I was certain that my mother was right. Love was an intangible notion unintended for the likes of me.

Love yourself. The message trickled through the airwaves. New Age, talk shows, psychobabble, it was all the same. Love yourself and love will find you.

Love myself? I was forty-years-old and had no concept of what that might look like, couldn’t even remember a time where I’d felt loved, actually accepted for who I was, without criticism or disappointment present. Knew there were no models in the ravaged hearts that surrounded me. Had to dig deeper.

I started with what it would feel like to be loved. Daydreamed about the feeling, experimented by buying myself flowers, doing things that made me felt good, cherished.

Learned that love calls for defined needs, and the ability to set boundaries – two things I had always denied myself. Recognized that in the realm of give and take, I was afraid of receiving, felt more comfortable giving (more in control), discovered the dark side of me.

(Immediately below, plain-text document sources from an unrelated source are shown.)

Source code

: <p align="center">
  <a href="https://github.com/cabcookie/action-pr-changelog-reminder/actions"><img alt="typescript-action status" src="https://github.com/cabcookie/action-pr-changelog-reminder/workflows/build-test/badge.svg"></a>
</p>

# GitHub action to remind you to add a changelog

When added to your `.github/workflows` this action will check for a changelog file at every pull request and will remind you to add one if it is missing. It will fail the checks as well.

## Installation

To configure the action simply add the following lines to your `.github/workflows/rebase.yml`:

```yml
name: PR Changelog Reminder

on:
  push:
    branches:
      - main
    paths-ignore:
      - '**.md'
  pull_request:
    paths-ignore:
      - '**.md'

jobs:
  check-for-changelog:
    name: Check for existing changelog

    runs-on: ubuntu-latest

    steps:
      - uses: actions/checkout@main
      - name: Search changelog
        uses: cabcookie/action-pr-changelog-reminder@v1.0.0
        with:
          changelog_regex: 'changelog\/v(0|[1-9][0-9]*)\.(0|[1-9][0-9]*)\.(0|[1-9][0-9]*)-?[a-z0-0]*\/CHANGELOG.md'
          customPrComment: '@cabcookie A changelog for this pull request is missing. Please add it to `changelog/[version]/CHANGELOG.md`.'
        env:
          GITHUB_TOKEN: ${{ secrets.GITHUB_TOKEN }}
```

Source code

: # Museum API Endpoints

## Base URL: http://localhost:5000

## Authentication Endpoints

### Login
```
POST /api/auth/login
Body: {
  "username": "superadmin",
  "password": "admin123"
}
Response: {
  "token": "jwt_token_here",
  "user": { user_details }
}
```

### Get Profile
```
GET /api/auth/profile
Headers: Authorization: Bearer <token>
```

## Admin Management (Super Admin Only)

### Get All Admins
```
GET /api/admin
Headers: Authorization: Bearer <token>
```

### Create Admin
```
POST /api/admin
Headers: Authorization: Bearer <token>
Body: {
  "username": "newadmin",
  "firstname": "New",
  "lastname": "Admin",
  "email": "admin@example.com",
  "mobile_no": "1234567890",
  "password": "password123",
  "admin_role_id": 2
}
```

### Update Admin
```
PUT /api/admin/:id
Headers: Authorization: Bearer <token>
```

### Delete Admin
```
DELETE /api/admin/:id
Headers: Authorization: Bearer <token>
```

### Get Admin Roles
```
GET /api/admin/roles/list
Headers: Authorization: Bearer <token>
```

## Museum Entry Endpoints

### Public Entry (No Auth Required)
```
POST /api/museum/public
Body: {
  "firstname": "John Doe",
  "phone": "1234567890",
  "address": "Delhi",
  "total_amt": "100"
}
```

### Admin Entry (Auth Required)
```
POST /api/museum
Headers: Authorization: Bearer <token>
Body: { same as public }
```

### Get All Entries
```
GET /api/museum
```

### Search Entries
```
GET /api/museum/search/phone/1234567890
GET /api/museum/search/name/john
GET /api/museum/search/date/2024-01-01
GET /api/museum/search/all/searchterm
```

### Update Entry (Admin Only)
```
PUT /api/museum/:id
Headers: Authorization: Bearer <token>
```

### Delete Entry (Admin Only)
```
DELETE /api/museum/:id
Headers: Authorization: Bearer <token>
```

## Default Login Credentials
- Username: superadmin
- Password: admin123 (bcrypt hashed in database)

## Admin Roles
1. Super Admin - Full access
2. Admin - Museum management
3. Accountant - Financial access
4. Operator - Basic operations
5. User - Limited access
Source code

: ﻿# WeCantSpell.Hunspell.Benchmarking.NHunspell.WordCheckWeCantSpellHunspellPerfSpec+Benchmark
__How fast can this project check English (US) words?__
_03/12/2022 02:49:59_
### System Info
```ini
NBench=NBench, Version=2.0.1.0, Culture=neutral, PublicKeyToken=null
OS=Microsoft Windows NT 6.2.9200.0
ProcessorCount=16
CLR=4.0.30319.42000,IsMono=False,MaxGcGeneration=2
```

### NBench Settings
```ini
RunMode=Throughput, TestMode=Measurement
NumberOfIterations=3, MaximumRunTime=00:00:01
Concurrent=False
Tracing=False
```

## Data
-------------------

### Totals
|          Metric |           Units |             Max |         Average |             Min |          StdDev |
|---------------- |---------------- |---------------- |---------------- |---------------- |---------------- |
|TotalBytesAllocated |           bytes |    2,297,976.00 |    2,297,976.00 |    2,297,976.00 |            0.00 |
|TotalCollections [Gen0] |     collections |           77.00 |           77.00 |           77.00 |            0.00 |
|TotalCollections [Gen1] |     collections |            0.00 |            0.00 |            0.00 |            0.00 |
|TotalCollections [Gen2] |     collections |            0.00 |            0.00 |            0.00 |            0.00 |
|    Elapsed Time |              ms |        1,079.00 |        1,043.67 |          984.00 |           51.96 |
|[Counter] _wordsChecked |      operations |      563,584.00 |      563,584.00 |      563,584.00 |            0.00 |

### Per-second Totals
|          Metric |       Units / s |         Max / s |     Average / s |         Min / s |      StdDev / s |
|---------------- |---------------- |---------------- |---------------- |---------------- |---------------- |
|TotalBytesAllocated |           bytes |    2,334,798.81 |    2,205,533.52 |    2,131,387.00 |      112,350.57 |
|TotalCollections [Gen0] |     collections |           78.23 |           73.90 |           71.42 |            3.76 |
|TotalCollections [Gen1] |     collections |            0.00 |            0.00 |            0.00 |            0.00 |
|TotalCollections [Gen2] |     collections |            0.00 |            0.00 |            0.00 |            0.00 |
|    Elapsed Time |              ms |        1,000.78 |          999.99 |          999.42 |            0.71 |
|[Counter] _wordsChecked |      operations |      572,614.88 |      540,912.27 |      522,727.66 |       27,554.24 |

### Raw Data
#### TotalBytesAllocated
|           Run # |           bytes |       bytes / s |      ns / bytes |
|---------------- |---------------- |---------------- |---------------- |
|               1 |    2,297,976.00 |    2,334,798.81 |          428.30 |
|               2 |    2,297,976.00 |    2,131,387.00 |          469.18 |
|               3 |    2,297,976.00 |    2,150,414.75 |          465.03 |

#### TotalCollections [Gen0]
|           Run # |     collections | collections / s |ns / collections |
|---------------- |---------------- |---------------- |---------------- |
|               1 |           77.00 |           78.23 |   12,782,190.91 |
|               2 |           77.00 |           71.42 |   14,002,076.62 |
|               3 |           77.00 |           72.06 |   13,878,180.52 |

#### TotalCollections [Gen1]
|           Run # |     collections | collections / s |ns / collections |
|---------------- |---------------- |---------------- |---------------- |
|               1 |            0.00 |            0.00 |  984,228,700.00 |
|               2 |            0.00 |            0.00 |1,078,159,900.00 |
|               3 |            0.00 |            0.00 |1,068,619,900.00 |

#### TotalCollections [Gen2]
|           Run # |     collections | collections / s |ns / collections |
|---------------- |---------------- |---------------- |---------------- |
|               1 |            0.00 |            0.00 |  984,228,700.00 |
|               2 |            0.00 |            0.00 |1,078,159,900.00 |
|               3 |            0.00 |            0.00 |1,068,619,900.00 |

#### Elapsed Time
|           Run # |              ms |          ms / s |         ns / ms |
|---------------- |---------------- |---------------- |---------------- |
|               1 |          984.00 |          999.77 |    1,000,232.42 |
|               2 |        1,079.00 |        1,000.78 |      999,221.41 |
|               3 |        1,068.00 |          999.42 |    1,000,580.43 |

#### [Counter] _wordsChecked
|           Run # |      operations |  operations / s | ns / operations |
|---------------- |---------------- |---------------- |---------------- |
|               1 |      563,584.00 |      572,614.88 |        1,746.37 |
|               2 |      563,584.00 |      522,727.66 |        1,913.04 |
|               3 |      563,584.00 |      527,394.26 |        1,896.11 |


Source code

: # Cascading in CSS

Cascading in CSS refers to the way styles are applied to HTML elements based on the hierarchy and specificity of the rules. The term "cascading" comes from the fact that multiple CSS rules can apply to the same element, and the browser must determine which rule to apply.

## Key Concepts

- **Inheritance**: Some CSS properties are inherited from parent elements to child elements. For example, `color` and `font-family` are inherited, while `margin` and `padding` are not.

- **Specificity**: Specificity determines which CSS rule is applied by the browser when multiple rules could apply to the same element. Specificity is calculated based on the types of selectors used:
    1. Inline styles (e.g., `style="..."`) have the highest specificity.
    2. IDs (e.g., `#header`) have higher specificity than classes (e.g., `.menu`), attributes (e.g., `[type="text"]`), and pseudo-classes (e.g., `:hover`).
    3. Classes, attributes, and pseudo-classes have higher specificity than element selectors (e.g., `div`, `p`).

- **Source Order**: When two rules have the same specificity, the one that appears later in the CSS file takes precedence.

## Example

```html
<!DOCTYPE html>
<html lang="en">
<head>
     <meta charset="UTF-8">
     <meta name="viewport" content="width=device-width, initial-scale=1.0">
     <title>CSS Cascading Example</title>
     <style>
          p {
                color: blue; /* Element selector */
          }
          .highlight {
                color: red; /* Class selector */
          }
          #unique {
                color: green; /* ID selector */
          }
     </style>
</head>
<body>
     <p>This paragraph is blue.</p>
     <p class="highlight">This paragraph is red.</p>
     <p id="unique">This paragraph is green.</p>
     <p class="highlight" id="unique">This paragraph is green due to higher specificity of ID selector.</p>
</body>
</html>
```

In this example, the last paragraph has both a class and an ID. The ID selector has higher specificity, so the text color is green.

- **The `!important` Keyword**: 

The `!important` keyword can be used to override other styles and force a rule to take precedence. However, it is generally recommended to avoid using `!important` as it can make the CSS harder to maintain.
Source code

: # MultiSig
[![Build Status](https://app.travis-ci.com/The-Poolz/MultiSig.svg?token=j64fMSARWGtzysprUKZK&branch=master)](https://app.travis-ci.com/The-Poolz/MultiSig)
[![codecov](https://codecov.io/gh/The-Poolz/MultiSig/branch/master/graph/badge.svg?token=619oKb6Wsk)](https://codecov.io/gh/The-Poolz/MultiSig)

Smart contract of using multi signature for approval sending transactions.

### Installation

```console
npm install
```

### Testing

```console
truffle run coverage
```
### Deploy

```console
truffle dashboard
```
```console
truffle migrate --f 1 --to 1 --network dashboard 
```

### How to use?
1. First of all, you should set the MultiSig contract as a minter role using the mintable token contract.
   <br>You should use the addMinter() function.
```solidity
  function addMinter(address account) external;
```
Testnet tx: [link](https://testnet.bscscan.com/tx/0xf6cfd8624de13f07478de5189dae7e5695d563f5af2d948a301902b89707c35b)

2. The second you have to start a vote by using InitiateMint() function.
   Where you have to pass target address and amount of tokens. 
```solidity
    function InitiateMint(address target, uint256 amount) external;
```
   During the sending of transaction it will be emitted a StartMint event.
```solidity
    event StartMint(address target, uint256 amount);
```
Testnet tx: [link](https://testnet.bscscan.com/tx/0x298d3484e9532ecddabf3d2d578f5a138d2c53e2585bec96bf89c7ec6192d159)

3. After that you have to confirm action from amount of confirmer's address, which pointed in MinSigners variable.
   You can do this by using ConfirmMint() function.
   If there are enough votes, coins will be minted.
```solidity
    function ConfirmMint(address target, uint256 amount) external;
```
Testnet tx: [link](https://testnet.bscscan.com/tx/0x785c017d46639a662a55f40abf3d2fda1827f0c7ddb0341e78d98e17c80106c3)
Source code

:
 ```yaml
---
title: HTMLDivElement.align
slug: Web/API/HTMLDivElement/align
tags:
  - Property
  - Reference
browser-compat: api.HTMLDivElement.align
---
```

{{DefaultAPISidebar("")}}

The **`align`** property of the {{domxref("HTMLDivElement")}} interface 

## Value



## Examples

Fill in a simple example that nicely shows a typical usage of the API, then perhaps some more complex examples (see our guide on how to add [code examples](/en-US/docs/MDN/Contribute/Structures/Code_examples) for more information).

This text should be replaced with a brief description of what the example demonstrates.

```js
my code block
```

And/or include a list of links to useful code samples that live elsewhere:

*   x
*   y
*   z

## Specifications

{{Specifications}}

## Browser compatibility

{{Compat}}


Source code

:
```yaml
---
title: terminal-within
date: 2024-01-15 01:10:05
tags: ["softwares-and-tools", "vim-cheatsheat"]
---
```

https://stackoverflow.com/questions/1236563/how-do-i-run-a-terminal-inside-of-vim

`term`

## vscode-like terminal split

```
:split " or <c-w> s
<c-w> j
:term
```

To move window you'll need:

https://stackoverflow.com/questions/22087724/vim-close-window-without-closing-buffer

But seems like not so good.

Opened my heart once again and for the first time felt loved. Took my time, and

focused on the moment, not the long term. Allowed genuine affection to grow naturally, nurtured respect.

It’s not perfect – no relationship ever is – but it’s a start. We’ve been married ten years now, and love is still growing.

You see, love is a four-letter word (not the cursing kind) and works better as a verb than a noun. It is a process, an opportunity; not a static concept that passively sits by.

I think I am finally catching on.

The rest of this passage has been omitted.